Pouring Extra Concrete in the Ramp
Thus I always order extra and with every pour we have a side pour, a side project that can use a bit of concrete, typically a few cubic feet to two yards depending on the size of the main pour. In this case our side pour was a ramp that descends from the sidewalk down to the inspector’s parking slab. The sidewalk was a previous side pour that soaked up excess concrete from other projects.
Outdoors: 39°F/30°F Overcast, Light Afternoon Snow
Tiny Cottage: 60°F/56°F
Daily Spark: I’ve been around long enough to have ups and down. So you get over it. -Allen Greenspan, Fed Chairman
At least you prepare.
Last slab we poured we ended up forming the sidewalk after we got the monoslab done. It was just my brother and I and we were tired after schlepping 17 yards of monoslab oursleves (subcontractor never showed up so we had to work alone). Did the walk anyway. I figured anything done that fast would probably crack. Surprisingly it hasn’t had issues over the past year.

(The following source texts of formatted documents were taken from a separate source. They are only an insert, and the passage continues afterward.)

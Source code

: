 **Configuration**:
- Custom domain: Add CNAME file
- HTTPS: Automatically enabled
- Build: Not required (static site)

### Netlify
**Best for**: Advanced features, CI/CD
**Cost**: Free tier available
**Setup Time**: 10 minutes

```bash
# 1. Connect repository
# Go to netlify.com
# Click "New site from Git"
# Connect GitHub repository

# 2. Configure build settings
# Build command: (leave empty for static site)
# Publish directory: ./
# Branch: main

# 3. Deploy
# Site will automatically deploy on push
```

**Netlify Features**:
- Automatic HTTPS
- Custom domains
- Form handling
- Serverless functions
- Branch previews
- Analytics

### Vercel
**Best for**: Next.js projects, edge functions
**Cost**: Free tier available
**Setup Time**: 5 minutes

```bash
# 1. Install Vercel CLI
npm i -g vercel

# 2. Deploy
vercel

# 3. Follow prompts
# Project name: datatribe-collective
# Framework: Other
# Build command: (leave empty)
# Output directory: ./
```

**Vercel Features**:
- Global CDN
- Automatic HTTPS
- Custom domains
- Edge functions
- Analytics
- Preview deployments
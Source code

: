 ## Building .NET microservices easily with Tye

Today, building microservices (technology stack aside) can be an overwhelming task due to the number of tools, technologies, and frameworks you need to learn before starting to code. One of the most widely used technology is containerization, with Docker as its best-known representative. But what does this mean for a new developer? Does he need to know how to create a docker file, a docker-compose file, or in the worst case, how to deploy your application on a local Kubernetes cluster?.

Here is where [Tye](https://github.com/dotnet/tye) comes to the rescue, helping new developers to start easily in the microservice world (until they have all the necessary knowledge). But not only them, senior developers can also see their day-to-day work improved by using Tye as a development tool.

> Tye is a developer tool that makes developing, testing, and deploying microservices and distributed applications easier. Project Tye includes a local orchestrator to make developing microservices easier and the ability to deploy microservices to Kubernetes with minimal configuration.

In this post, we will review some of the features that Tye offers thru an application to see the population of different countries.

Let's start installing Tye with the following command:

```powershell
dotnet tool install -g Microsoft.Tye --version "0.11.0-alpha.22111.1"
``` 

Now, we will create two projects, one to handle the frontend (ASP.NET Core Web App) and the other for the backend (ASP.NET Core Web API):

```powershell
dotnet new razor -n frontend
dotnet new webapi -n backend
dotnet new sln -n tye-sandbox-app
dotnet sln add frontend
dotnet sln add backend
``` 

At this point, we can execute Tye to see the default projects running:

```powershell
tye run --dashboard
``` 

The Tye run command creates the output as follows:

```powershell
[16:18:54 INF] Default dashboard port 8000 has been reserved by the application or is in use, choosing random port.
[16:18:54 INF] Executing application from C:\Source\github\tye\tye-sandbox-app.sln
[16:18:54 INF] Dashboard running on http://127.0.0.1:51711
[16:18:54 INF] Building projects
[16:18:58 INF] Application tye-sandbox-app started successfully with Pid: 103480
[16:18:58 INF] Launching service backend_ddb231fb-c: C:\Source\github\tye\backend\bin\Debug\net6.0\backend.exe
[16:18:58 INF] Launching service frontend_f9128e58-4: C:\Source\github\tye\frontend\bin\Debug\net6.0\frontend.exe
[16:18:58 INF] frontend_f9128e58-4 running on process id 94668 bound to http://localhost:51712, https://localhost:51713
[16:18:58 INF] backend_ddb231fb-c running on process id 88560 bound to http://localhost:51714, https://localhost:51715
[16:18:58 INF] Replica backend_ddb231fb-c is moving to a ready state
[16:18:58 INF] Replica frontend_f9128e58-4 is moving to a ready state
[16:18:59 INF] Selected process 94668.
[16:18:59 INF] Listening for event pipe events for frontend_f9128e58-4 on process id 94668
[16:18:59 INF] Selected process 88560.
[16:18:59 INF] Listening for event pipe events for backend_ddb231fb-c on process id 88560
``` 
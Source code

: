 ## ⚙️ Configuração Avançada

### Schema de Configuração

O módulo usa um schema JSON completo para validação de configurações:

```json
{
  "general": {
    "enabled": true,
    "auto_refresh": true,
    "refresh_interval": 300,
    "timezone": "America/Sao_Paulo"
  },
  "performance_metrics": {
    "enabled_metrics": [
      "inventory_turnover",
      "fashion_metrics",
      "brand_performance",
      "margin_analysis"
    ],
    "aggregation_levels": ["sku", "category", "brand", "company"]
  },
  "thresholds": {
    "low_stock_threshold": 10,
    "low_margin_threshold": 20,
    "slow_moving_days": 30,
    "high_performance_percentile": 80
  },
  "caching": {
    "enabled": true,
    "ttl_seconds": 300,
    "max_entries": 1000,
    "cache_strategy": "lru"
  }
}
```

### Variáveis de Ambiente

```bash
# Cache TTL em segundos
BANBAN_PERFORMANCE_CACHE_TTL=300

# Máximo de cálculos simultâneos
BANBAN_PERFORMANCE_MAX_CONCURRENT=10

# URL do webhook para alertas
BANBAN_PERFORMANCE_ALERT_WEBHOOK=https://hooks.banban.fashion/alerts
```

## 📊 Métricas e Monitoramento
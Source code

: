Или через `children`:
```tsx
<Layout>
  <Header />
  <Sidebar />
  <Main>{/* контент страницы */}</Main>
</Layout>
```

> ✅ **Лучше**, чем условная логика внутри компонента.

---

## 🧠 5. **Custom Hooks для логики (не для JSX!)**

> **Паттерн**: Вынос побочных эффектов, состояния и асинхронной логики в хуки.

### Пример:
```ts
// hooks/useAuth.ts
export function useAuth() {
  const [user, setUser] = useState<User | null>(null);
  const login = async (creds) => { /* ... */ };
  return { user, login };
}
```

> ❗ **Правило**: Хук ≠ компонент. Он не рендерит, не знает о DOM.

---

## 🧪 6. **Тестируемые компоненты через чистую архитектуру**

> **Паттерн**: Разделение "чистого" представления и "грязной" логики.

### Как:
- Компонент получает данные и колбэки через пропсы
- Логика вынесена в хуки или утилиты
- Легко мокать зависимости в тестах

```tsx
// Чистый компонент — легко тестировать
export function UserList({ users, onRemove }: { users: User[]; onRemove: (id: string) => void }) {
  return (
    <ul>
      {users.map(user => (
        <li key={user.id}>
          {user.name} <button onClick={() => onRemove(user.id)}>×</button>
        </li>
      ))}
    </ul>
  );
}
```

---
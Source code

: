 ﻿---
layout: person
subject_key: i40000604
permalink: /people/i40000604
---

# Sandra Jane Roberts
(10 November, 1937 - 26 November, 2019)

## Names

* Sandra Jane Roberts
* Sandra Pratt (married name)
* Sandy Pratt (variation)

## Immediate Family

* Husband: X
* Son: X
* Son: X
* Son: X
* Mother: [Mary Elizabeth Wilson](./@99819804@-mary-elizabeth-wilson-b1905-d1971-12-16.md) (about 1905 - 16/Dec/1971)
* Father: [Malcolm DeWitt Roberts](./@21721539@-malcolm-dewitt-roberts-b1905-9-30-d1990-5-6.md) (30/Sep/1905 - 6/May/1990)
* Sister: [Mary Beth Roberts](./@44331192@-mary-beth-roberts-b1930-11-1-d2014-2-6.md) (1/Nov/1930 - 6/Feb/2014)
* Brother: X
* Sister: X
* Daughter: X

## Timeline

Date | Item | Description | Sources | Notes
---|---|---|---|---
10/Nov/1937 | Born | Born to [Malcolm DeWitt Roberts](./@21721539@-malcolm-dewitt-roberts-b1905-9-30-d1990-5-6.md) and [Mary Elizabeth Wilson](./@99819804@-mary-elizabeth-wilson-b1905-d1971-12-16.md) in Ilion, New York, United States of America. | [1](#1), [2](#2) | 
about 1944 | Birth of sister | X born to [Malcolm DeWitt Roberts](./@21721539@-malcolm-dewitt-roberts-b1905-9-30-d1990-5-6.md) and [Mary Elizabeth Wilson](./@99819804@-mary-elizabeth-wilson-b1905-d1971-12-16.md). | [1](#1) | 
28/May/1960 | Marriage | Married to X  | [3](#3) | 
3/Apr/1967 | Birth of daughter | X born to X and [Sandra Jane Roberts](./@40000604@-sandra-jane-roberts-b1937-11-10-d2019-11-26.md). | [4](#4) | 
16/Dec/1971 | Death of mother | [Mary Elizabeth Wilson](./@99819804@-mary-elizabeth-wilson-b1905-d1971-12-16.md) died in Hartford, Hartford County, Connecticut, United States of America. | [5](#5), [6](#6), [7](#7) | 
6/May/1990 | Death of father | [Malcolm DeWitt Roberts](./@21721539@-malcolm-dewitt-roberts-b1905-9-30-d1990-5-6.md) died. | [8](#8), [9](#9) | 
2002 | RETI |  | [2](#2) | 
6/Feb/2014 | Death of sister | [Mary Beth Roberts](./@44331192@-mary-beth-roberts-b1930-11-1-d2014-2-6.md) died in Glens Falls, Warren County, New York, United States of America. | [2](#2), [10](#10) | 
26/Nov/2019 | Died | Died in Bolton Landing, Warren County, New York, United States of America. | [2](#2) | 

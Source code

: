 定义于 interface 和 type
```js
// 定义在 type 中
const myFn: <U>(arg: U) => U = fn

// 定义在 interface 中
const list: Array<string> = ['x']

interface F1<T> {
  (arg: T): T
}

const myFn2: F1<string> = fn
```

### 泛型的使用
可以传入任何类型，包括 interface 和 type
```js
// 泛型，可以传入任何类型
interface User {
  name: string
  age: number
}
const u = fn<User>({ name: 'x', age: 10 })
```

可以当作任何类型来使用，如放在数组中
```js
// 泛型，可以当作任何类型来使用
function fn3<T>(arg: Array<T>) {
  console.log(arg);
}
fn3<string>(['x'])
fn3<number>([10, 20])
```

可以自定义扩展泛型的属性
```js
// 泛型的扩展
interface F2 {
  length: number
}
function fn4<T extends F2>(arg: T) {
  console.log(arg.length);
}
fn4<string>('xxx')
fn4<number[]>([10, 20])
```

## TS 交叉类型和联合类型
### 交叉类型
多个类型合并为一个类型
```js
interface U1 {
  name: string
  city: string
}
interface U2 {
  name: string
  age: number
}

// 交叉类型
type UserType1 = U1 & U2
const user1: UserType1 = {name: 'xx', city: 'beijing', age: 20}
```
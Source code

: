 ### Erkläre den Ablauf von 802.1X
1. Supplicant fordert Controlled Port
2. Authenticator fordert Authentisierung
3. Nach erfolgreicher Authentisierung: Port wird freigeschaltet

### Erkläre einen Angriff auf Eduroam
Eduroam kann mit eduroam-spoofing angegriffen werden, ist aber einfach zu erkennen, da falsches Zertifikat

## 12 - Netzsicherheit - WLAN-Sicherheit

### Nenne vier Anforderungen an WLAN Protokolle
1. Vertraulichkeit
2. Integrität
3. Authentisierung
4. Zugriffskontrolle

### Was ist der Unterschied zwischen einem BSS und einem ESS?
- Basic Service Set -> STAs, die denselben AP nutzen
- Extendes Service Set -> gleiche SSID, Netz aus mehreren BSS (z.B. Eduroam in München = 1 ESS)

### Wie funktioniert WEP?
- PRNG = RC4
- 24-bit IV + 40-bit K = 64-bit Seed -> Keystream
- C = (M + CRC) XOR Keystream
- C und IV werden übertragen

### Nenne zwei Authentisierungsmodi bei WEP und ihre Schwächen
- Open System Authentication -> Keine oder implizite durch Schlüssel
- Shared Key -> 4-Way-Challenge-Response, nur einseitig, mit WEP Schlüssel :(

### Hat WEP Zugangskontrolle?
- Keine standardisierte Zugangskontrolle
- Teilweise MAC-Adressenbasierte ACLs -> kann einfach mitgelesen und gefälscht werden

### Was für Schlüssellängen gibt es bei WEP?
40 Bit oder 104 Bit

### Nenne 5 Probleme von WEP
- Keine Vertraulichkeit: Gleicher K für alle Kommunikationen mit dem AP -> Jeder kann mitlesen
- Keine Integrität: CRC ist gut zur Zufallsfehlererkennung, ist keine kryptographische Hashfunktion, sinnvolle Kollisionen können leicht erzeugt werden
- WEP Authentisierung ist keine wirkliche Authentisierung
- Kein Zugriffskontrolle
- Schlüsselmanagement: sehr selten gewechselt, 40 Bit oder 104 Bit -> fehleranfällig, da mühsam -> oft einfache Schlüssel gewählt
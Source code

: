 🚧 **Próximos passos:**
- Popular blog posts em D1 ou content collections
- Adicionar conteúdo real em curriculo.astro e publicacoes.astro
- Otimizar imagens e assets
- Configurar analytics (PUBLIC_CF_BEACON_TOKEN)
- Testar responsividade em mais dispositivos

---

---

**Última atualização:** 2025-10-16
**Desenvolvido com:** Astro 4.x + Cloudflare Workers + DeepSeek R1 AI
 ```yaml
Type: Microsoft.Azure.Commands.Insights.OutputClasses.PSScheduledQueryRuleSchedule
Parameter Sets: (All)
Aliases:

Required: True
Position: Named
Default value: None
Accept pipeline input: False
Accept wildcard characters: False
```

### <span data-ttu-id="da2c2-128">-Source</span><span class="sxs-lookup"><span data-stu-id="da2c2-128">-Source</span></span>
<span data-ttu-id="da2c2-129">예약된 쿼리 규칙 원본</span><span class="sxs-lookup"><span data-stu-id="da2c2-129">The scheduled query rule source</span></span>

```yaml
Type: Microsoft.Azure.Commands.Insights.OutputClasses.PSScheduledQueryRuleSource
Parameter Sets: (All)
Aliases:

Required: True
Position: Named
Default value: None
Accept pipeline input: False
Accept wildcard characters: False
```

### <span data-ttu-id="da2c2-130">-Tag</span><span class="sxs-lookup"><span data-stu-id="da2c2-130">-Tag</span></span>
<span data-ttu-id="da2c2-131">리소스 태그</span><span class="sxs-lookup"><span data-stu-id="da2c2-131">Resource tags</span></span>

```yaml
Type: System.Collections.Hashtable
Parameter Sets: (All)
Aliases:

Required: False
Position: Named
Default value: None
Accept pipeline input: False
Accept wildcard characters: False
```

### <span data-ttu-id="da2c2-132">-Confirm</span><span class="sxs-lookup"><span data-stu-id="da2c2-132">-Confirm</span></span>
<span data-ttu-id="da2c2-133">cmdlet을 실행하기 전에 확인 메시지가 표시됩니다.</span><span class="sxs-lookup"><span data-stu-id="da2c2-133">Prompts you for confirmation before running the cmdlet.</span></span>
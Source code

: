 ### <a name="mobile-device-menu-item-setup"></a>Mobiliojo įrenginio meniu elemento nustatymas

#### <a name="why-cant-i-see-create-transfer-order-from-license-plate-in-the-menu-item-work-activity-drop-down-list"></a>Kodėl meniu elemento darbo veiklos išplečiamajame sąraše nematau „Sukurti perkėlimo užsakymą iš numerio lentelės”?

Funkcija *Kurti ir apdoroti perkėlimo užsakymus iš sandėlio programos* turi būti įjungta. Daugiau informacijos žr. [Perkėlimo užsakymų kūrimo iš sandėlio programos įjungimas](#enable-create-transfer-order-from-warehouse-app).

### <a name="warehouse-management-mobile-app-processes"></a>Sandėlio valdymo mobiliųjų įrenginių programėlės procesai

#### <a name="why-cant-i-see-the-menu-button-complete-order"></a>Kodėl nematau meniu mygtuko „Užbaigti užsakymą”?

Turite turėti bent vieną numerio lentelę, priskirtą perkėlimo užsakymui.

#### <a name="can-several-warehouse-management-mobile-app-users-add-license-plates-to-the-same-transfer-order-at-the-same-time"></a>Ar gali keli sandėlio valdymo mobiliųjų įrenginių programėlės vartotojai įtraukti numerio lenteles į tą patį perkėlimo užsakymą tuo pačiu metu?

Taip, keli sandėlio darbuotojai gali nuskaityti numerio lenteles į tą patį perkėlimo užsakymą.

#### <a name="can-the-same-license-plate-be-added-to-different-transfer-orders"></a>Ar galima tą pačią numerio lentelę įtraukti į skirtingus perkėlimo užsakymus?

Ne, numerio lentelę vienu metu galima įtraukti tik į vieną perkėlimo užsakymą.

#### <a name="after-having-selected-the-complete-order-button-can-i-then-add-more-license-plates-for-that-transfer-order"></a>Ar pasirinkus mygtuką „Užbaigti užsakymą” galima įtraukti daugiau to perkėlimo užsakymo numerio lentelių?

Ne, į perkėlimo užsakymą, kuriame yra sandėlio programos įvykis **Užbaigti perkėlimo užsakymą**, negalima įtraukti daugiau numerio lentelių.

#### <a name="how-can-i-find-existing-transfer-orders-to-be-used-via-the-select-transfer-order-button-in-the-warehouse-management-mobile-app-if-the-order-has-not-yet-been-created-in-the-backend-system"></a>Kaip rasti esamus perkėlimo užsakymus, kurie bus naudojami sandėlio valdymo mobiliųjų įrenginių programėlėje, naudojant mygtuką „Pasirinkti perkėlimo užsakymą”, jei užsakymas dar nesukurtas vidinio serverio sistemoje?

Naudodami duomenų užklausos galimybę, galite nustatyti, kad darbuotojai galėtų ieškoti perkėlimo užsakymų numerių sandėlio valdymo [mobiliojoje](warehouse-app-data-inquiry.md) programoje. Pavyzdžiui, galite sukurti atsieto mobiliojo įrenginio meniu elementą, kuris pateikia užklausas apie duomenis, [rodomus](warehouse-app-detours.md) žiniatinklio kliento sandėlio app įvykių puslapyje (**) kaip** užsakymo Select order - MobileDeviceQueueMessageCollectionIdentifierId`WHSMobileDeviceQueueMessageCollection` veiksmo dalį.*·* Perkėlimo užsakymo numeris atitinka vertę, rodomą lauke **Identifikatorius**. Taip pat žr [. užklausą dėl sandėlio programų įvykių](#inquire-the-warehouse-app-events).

He’s visiting for Thanksgiving and I am eyeballing some concrete work. He doesn’t know yet…
What’s with the blue (?plastic?) rings attached to the side of the building? Is that just slices of blue plastic barrels being used to store black pipe?
Correct. Although there was the alternative suggestion that they are part of the interstellar flux drive however that is not mounted so low.